• What you have to do: With both ends included, transcribe exactly the records below from their first line to the line that contains "## Prerequisites".

• Material supplied:
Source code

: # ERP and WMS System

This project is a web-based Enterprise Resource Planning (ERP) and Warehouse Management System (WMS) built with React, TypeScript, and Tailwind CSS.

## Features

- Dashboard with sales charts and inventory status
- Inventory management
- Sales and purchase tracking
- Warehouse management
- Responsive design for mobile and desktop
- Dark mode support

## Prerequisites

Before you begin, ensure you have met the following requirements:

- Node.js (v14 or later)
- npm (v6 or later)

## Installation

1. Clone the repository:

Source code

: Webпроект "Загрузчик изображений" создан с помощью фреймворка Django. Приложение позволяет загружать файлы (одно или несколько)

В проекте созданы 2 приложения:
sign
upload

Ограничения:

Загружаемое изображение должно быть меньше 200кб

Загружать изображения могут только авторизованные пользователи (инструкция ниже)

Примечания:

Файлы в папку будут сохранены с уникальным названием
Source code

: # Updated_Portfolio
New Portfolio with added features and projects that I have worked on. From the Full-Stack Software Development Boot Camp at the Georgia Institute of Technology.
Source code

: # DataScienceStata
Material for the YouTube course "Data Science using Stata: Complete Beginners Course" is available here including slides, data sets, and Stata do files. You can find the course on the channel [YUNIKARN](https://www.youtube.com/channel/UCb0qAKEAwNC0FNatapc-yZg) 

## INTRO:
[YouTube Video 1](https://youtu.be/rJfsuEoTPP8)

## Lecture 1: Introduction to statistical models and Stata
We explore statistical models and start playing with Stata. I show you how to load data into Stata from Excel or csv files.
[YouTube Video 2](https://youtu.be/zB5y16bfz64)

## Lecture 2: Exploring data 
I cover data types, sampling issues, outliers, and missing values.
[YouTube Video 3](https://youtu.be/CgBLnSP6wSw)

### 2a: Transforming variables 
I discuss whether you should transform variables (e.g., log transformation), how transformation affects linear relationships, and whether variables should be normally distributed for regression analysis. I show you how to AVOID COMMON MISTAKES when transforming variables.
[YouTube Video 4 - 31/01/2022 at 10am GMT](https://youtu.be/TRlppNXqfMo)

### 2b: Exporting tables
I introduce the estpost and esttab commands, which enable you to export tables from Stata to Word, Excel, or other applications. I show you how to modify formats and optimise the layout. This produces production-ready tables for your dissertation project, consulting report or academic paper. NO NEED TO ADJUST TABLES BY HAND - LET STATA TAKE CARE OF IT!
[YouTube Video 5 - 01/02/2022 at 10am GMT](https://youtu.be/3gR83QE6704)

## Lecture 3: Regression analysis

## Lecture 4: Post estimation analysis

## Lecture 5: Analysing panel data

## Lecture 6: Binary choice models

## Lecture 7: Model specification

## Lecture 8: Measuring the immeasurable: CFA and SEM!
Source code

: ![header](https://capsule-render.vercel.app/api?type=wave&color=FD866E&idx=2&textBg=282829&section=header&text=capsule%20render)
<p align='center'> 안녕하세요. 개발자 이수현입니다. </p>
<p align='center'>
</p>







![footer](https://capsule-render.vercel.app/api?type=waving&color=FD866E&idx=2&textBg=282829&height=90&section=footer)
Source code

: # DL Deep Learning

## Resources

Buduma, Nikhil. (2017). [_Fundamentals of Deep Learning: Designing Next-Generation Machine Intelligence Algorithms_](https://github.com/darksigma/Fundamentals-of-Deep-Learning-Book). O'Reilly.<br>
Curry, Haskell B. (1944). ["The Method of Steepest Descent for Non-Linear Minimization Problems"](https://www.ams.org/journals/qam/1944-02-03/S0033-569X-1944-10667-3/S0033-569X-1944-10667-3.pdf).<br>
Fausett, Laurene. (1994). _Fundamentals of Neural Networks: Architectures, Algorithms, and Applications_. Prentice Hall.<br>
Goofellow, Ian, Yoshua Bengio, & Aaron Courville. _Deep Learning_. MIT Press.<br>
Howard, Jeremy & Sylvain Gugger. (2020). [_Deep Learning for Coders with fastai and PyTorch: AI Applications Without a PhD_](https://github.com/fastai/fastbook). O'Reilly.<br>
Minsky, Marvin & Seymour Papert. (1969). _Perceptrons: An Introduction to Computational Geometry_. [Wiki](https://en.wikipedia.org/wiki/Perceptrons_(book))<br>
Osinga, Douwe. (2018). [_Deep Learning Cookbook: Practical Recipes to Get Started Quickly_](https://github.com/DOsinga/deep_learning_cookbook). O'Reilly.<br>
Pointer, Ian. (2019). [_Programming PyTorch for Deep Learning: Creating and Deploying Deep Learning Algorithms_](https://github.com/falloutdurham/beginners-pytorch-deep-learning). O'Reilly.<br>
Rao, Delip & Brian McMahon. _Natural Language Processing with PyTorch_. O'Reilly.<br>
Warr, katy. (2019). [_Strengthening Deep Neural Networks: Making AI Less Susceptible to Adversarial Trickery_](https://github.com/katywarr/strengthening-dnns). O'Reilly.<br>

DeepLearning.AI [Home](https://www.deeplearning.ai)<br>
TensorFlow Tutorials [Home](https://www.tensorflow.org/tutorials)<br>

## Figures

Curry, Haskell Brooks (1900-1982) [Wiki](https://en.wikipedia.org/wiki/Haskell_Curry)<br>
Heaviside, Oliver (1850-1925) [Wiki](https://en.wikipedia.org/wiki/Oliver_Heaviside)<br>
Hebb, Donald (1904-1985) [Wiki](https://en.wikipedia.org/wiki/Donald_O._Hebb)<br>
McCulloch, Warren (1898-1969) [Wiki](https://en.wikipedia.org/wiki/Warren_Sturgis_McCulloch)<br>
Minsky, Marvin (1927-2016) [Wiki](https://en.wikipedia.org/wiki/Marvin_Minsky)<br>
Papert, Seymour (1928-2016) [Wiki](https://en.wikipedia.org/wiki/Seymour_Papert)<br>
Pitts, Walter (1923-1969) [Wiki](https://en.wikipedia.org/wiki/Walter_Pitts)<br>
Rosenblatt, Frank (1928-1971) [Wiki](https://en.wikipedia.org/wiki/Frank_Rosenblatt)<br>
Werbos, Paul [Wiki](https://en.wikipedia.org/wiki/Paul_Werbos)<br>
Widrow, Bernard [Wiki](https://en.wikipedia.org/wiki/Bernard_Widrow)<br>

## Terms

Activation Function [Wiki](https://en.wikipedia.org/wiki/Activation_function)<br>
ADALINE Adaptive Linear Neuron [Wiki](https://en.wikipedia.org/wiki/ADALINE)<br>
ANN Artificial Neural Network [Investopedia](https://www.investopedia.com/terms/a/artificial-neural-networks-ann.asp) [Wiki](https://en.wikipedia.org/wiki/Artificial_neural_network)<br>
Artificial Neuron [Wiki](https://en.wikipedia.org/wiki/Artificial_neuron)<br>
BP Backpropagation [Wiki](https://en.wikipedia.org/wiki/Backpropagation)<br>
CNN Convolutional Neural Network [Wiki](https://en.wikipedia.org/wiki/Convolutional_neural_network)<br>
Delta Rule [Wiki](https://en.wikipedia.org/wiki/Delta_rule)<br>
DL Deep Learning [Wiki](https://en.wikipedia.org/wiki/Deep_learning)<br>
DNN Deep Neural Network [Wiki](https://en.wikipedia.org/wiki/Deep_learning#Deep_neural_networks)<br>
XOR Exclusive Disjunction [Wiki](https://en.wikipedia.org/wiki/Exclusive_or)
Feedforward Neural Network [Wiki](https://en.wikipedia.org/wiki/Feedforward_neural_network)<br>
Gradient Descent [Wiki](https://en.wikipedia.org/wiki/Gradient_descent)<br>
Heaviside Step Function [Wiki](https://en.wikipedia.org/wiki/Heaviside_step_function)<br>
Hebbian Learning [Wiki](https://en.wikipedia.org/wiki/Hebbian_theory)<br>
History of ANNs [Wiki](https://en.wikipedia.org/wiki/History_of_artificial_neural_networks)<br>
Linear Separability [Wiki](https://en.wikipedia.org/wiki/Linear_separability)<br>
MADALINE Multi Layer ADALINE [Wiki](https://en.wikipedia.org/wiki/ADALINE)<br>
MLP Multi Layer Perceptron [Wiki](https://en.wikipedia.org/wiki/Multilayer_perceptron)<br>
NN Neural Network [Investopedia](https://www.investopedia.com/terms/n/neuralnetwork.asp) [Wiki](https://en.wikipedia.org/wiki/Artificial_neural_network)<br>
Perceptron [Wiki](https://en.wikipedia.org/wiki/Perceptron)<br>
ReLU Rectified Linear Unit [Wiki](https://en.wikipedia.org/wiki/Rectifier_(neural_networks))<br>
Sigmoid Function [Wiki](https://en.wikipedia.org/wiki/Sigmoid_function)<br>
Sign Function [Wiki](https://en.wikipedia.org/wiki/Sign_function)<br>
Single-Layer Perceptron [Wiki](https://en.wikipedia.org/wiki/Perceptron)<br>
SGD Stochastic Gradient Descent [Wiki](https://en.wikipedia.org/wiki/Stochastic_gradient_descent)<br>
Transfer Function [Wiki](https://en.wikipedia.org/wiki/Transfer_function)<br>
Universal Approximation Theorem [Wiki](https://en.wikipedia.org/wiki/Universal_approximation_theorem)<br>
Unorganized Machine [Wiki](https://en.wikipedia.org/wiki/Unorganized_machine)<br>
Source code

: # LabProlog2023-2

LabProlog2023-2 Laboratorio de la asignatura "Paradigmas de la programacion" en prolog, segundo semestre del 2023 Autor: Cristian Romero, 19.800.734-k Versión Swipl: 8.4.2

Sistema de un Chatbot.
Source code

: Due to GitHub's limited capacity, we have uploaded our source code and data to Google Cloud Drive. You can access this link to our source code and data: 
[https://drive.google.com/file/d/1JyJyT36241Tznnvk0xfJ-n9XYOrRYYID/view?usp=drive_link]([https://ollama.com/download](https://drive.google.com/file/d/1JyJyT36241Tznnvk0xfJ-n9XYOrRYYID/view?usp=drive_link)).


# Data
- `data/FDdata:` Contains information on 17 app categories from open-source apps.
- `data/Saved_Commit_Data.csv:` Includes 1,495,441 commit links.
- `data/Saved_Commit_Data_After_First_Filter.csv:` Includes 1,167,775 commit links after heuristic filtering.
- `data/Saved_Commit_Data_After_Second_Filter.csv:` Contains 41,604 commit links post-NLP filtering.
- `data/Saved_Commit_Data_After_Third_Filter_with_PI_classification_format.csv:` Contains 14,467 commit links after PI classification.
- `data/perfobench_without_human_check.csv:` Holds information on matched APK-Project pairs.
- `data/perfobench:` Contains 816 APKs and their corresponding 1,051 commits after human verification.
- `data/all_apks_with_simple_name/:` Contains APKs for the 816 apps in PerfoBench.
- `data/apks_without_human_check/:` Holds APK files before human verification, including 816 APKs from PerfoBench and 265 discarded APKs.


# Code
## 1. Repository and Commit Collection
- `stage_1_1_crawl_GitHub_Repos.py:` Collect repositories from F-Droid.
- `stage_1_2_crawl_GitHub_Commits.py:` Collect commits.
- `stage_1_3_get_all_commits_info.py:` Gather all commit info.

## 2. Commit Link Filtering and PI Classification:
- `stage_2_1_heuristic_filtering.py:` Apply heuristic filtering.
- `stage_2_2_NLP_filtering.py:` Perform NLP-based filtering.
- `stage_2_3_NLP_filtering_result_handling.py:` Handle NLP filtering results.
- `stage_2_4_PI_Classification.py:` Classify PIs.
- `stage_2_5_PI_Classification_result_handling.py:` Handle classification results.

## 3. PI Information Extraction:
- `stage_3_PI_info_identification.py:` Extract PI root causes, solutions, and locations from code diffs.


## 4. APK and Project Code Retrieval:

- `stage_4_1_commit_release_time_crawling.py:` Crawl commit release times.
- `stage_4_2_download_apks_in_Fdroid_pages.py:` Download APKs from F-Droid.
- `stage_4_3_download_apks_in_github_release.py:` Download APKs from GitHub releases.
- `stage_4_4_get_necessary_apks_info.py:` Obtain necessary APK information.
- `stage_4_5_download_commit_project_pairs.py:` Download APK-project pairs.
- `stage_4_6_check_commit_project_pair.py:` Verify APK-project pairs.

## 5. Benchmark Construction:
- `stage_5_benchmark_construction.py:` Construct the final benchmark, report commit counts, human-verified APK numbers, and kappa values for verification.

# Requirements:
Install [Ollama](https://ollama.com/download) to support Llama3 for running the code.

• Solution to the problem:
Source code

: # ERP and WMS System

This project is a web-based Enterprise Resource Planning (ERP) and Warehouse Management System (WMS) built with React, TypeScript, and Tailwind CSS.

## Features

- Dashboard with sales charts and inventory status
- Inventory management
- Sales and purchase tracking
- Warehouse management
- Responsive design for mobile and desktop
- Dark mode support

## Prerequisites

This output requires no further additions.